Seems the sale's over; the price now is $209.99.


----------



## Econde (Oct 13, 2015)

Subroto said:


> Seems the sale's over; the price now is $209.99.


Add it to cart :wink2: then check the cart price.



varanidguy said:


> At 100% on my 40 breeder, I measured PAR of 114 @ the substrate with my Fluval 3.0 using a Seneye meter.

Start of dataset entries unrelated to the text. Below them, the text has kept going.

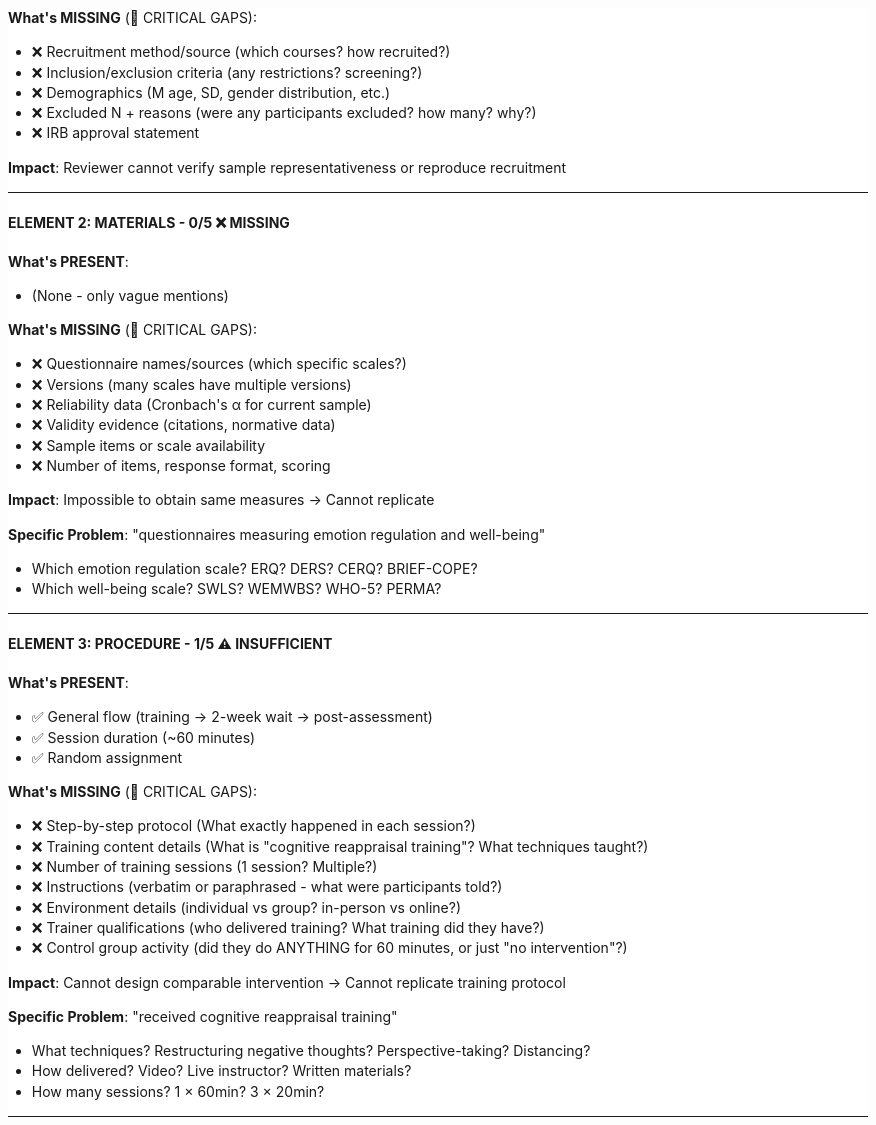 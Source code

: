 **What's MISSING** (🔴 CRITICAL GAPS):
- ❌ Recruitment method/source (which courses? how recruited?)
- ❌ Inclusion/exclusion criteria (any restrictions? screening?)
- ❌ Demographics (M age, SD, gender distribution, etc.)
- ❌ Excluded N + reasons (were any participants excluded? how many? why?)
- ❌ IRB approval statement

**Impact**: Reviewer cannot verify sample representativeness or reproduce recruitment

---

#### ELEMENT 2: MATERIALS - 0/5 ❌ MISSING

**What's PRESENT**:
- (None - only vague mentions)

**What's MISSING** (🔴 CRITICAL GAPS):
- ❌ Questionnaire names/sources (which specific scales?)
- ❌ Versions (many scales have multiple versions)
- ❌ Reliability data (Cronbach's α for current sample)
- ❌ Validity evidence (citations, normative data)
- ❌ Sample items or scale availability
- ❌ Number of items, response format, scoring

**Impact**: Impossible to obtain same measures → Cannot replicate

**Specific Problem**: "questionnaires measuring emotion regulation and well-being"
- Which emotion regulation scale? ERQ? DERS? CERQ? BRIEF-COPE?
- Which well-being scale? SWLS? WEMWBS? WHO-5? PERMA?

---

#### ELEMENT 3: PROCEDURE - 1/5 ⚠️ INSUFFICIENT

**What's PRESENT**:
- ✅ General flow (training → 2-week wait → post-assessment)
- ✅ Session duration (~60 minutes)
- ✅ Random assignment

**What's MISSING** (🔴 CRITICAL GAPS):
- ❌ Step-by-step protocol (What exactly happened in each session?)
- ❌ Training content details (What is "cognitive reappraisal training"? What techniques taught?)
- ❌ Number of training sessions (1 session? Multiple?)
- ❌ Instructions (verbatim or paraphrased - what were participants told?)
- ❌ Environment details (individual vs group? in-person vs online?)
- ❌ Trainer qualifications (who delivered training? What training did they have?)
- ❌ Control group activity (did they do ANYTHING for 60 minutes, or just "no intervention"?)

**Impact**: Cannot design comparable intervention → Cannot replicate training protocol

**Specific Problem**: "received cognitive reappraisal training"
- What techniques? Restructuring negative thoughts? Perspective-taking? Distancing?
- How delivered? Video? Live instructor? Written materials?
- How many sessions? 1 × 60min? 3 × 20min?

---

WOW. I should probably lower my % down! Thanks for the info @varanidguy !


----------



## DaveKS (Apr 2, 2019)

sooflyfisher said:


> Once again, thanks for all the replies. I ordered the light last night as well as an inline heater I been considering. Looking forward to getting them in so I can continue getting the tank set up! I went the 48"-60" size, if I have to rig something up I will though not too worried, I have 3 glass braces across my tank, 1 at each end and one in the center, so it won't fall in! May even just sit the light flat on them if I have to.
> Here is also a pic of the tank as it sits now. I have a new Hydor canister for it but using the fluval that I got with it mostly filled with poly batt to clean the water from the sand.


Can’t see pic but wherever light is just make sure there’s at least 1/2” under it to allow proper thermal dissipation.


----------



## Econde (Oct 13, 2015)

sooflyfisher said:


> Once again, thanks for all the replies. I ordered the light last night as well as an inline heater I been considering. Looking forward to getting them in so I can continue getting the tank set up! I went the 48"-60" size, if I have to rig something up I will though not too worried, I have 3 glass braces across my tank, 1 at each end and one in the center, so it won't fall in! May even just sit the light flat on them if I have to.
> Here is also a pic of the tank as it sits now. I have a new Hydor canister for it but using the fluval that I got with it mostly filled with poly batt to clean the water from the sand.


Did you end up ordering from Kensfish? Just wondering :smile2:


----------



## Subroto (Mar 27, 2013)

Econde said:


> Add it to cart :wink2: then check the cart price.QUOTE]
> 
> Wow, you rock!


----------



## sooflyfisher (Jan 6, 2019)

Econde said:


> Did you end up ordering from Kensfish? Just wondering :smile2:


No though that is a great deal! But being in Canada the exchange shipping and possible taxes coming in would make it close to the same price I paid.



DaveKS said:


> Can’t see pic but wherever light is just make sure there’s at least 1/2” under it to allow proper thermal dissipation.


Not sure why my pics aren't showing, is there maybe a certain number of posts before you can post pics?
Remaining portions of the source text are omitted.